Dispatches from Dystopia
Histories of Places Not Yet Forgotten
Format:Hardback
Publisher:The University of Chicago Press
Published:19th May '15
Should be back in stock very soon
"Why are Kazakhstan and Montana the same place?" asks the opening chapter of Kate Brown's surprising and unusual journey into the histories of places on the margins, overlooked or erased. In turns out that a ruined mining town in Kazakhstan and Butte, Montana - America's largest environmental Superfund site - have much more in common than one would think thanks to similarities in climate, hucksterism, and the perseverance of their few hardy inhabitants. Taking readers to these and other unlikely locales, Dispatches from Dystopia delves into the very human and sometimes very fraught ways we come to understand a particular place, its people, and its history. In Dispatches from Dystopia, Brown wanders the Chernobyl Zone of Alienation, first on the Internet and then in person, to figure out which version - the real or the virtual - was the actual forgery.

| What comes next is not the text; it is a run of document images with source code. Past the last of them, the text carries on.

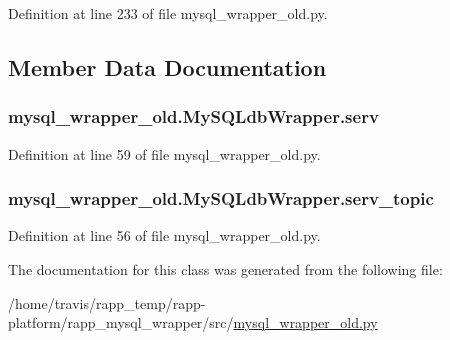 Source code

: Definition at line 233 of file mysql\-\_\-wrapper\-\_\-old.\-py.



\subsection{Member Data Documentation}
\hypertarget{classmysql__wrapper__old_1_1MySQLdbWrapper_abcac7ae4b4b405dbdfd6080adabf4eb0}{
\subsubsection[{serv}]{\setlength{\rightskip}{0pt plus 5cm}mysql\-\_\-wrapper\-\_\-old.\-My\-S\-Q\-Ldb\-Wrapper.\-serv}}\label{classmysql__wrapper__old_1_1MySQLdbWrapper_abcac7ae4b4b405dbdfd6080adabf4eb0}


Definition at line 59 of file mysql\-\_\-wrapper\-\_\-old.\-py.

\hypertarget{classmysql__wrapper__old_1_1MySQLdbWrapper_a592e1305b902af699be5e0a2c638c79c}{
\subsubsection[{serv\-\_\-topic}]{\setlength{\rightskip}{0pt plus 5cm}mysql\-\_\-wrapper\-\_\-old.\-My\-S\-Q\-Ldb\-Wrapper.\-serv\-\_\-topic}}\label{classmysql__wrapper__old_1_1MySQLdbWrapper_a592e1305b902af699be5e0a2c638c79c}


Definition at line 56 of file mysql\-\_\-wrapper\-\_\-old.\-py.



The documentation for this class was generated from the following file\-:\begin{DoxyCompactItemize}
\item 
/home/travis/rapp\-\_\-temp/rapp-\/platform/rapp\-\_\-mysql\-\_\-wrapper/src/\hyperlink{mysql__wrapper__old_8py}{mysql\-\_\-wrapper\-\_\-old.\-py}\end{DoxyCompactItemize}
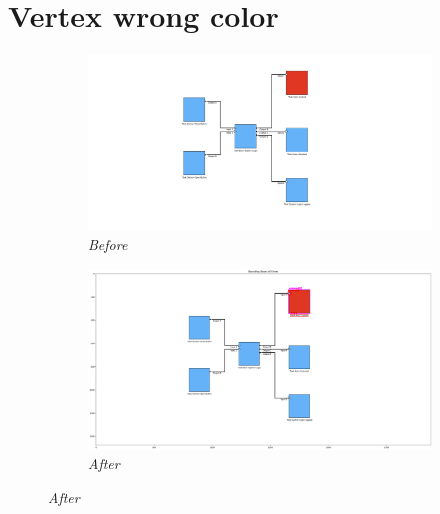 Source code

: \documentclass{article}
\begin{document}
\section{Vertex wrong color}
\begin{figure}[H]
    \centering
    \begin{subfigure}[t]{0.9\textwidth}
        \centering
        \includegraphics[width=\textwidth]{testcases/vertex_wrong_color/134341-480129_input_image_after_preprocessing.png}
        \caption*{\textit{Before}}
    \end{subfigure}
    \newline    
    \begin{subfigure}[t]{0.9\textwidth}
        \centering
        \includegraphics[width=\textwidth]{testcases/vertex_wrong_color/134401-825366_element_bbox_errors_labeled_colored.png}
        \caption*{\textit{After}}
    \end{subfigure}
    \label{fig:vertex_wrong_color}
\end{figure}
\newpage
\end{document}

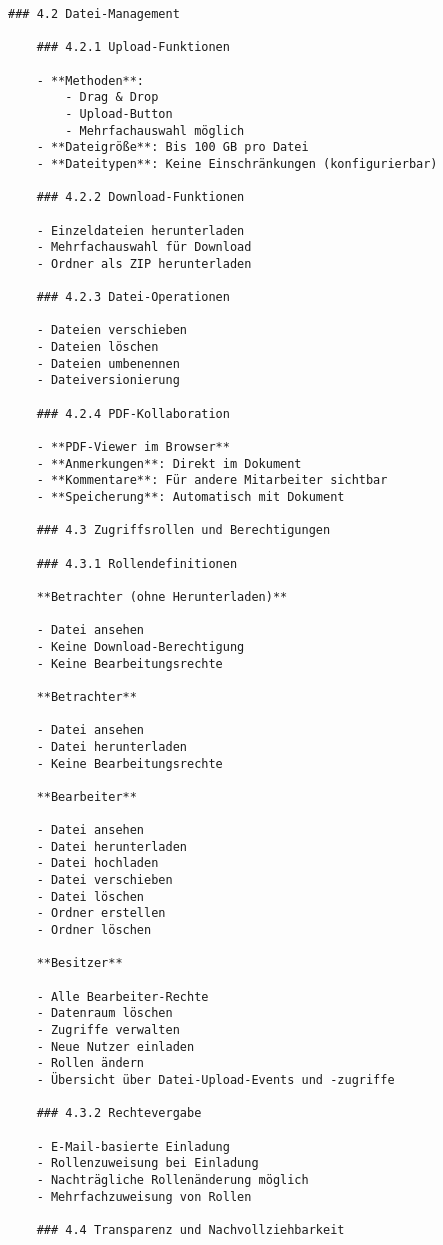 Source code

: \begin{Verbatim}[breaklines=true]
    ### 4.2 Datei-Management
    
    ### 4.2.1 Upload-Funktionen
    
    - **Methoden**:
        - Drag & Drop
        - Upload-Button
        - Mehrfachauswahl möglich
    - **Dateigröße**: Bis 100 GB pro Datei
    - **Dateitypen**: Keine Einschränkungen (konfigurierbar)
    
    ### 4.2.2 Download-Funktionen
    
    - Einzeldateien herunterladen
    - Mehrfachauswahl für Download
    - Ordner als ZIP herunterladen
    
    ### 4.2.3 Datei-Operationen
    
    - Dateien verschieben
    - Dateien löschen
    - Dateien umbenennen
    - Dateiversionierung
    
    ### 4.2.4 PDF-Kollaboration
    
    - **PDF-Viewer im Browser**
    - **Anmerkungen**: Direkt im Dokument
    - **Kommentare**: Für andere Mitarbeiter sichtbar
    - **Speicherung**: Automatisch mit Dokument
    
    ### 4.3 Zugriffsrollen und Berechtigungen
    
    ### 4.3.1 Rollendefinitionen
    
    **Betrachter (ohne Herunterladen)**
    
    - Datei ansehen
    - Keine Download-Berechtigung
    - Keine Bearbeitungsrechte
    
    **Betrachter**
    
    - Datei ansehen
    - Datei herunterladen
    - Keine Bearbeitungsrechte
    
    **Bearbeiter**
    
    - Datei ansehen
    - Datei herunterladen
    - Datei hochladen
    - Datei verschieben
    - Datei löschen
    - Ordner erstellen
    - Ordner löschen
    
    **Besitzer**
    
    - Alle Bearbeiter-Rechte
    - Datenraum löschen
    - Zugriffe verwalten
    - Neue Nutzer einladen
    - Rollen ändern
    - Übersicht über Datei-Upload-Events und -zugriffe
    
    ### 4.3.2 Rechtevergabe
    
    - E-Mail-basierte Einladung
    - Rollenzuweisung bei Einladung
    - Nachträgliche Rollenänderung möglich
    - Mehrfachzuweisung von Rollen
    
    ### 4.4 Transparenz und Nachvollziehbarkeit
    

\end{Verbatim}
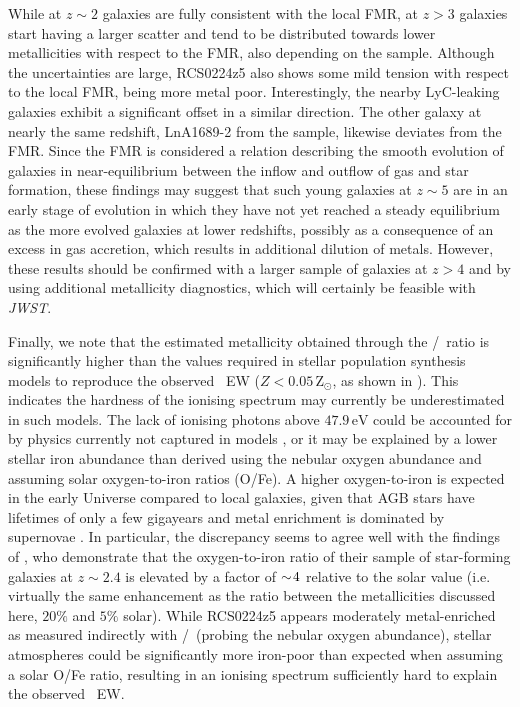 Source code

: While at $z \sim 2$ galaxies are fully consistent with the local FMR, at $z > 3$ galaxies start having a larger scatter and tend to be distributed towards lower metallicities with respect to the FMR, also depending on the sample. Although the uncertainties are large, RCS0224z5 also shows some mild tension with respect to the local FMR, being more metal poor. Interestingly, the nearby LyC-leaking galaxies exhibit a significant offset in a similar direction. The other galaxy at nearly the same redshift, LnA1689-2 from the \citeauthor{2014A&A...563A..58T} sample, likewise deviates from the FMR. Since the FMR is considered a relation describing the smooth evolution of galaxies in near-equilibrium between the inflow and outflow of gas and star formation, these findings may suggest that such young galaxies at $z \sim 5$ are in an early stage of evolution in which they have not yet reached a steady equilibrium as the more evolved galaxies at lower redshifts, possibly as a consequence of an excess in gas accretion, which results in additional dilution of metals. However, these results should be confirmed with a larger sample of galaxies at $z > 4$ and by using additional metallicity diagnostics, which will certainly be feasible with \textit{JWST}.

Finally, we note that the estimated metallicity obtained through the \NeIII/\OII\ ratio is significantly higher than the values required in stellar population synthesis models to reproduce the observed \CIV\ EW ($Z < 0.05 \, \mathrm{Z_\odot}$, as shown in \citealt{2017MNRAS.467.3306S}). This indicates the hardness of the ionising spectrum may currently be underestimated in such models. The lack of ionising photons above $47.9 \, \mathrm{eV}$ could be accounted for by physics currently not captured in models \citep[e.g. stars stripped in binaries,][]{2019A&A...629A.134G}, or it may be explained by a lower stellar iron abundance than derived using the nebular oxygen abundance and assuming solar oxygen-to-iron ratios (O/Fe). A higher oxygen-to-iron is expected in the early Universe compared to local galaxies, given that AGB stars have lifetimes of only a few gigayears and metal enrichment is dominated by supernovae \citep{2019A&ARv..27....3M}. In particular, the discrepancy seems to agree well with the findings of \citet{2016ApJ...826..159S}, who demonstrate that the oxygen-to-iron ratio of their sample of star-forming galaxies at $z \sim 2.4$ is elevated by a factor of $\sim \! 4$ relative to the solar value (i.e. virtually the same enhancement as the ratio between the metallicities discussed here, $20\%$ and $5\%$ solar). While RCS0224z5 appears moderately metal-enriched as measured indirectly with \NeIII/\OII\ (probing the nebular oxygen abundance), stellar atmospheres could be significantly more iron-poor than expected when assuming a solar O/Fe ratio, resulting in an ionising spectrum sufficiently hard to explain the observed \CIV\ EW.

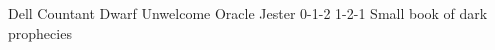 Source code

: 
\filledCS%
  {Dell Countant}%
  {Dwarf}%
  {Unwelcome Oracle}%
  {Jester}%
  {{0}{-1}{-2}}%
  {{1}{-2}{-1}}%
  {%
    \renewcommand\characterDebt{100 \glspl{sp}}
    \renewcommand\rank{Fodder}
    \renewcommand\charSpells{
      \showSpells{Fate3}

      \showSpells{Fate2}

      \showSpells{Fate1}

      \showSpells{Fate1}
    }
    \setcounter{Academics}{1}
    \setcounter{Caving}{1}
    \setcounter{Performance}{1}
    \setcounter{Fate}{2}
    \shortsword
    \partialchain
  }%
  {\ritualcaster}%
  {Small book of dark prophecies}%


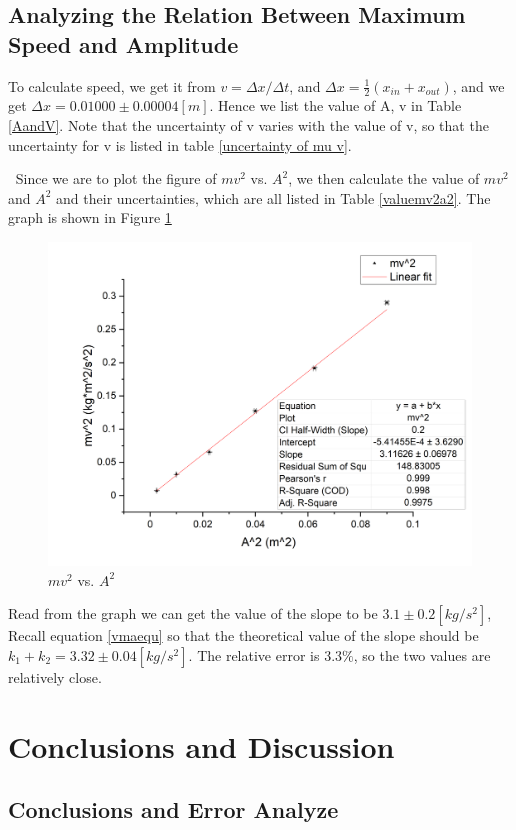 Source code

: \documentclass[11pt,a4paper]{article}
\begin{document}
\subsection{Analyzing the Relation Between Maximum Speed and Amplitude}
\qquad To calculate speed, we get it from $v=\Delta x/\Delta t$, and $\Delta x=\frac{1}{2}(x_{in}+x_{out})$, and we get $\Delta x=0.01000\pm 0.00004[m]$. Hence we list the value of A, v in Table \ref{AandV}. Note that the uncertainty of v varies with the value of v, so that the uncertainty for v is listed in table \ref{uncertainty of mu v}.\par
$\ $ Since we are to plot the figure of $mv^2$ vs. $A^2$, we then calculate the value of $mv^2$ and $A^2$ and their uncertainties, which are all listed in Table \ref{valuemv2a2}. The graph is shown in Figure \ref{mva}
\begin{figure}[H]
    \centering
    \includegraphics[scale=0.35]{mv2A2.png}
    \caption{$mv^2$ vs. $A^2$}
    \label{mva}
\end{figure}
\qquad Read from the graph we can get the value of the slope to be $3.1\pm 0.2[kg/s^2]$, Recall equation \ref{vmaequ} so that the theoretical value of the slope should be $k_1+k_2=3.32\pm 0.04[kg/s^2]$. The relative error is $3.3\%$, so the two values are relatively close.
\section{Conclusions and Discussion}
\subsection{Conclusions and Error Analyze}
\end{document}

She also takes us to the basement of a hotel in Seattle to examine the personal possessions left in storage by Japanese-Americans on their way to internment camps in 1942. In Uman, Ukraine, we hide with Brown in a tree in order to witness the male-only annual Rosh Hashanah celebration of Hasidic Jews. In the Russian southern Urals, she speaks with the citizens of the small city of Kyshtym, where invisible radioactive pollutants have mysteriously blighted lives. Finally, Brown returns home to Elgin, Illinois, in the midwestern industrial rust belt to investigate the rise of "rustalgia" and how her formative experiences have inspired her obsession with modernist wastelands. Dispatches from Dystopia powerfully and movingly narrates the histories of locales that have been silenced, broken, or contaminated. In telling these previously unknown stories, Brown examines the making and unmaking of place, and the lives of the people who remain in the fragile landscapes that are left behind.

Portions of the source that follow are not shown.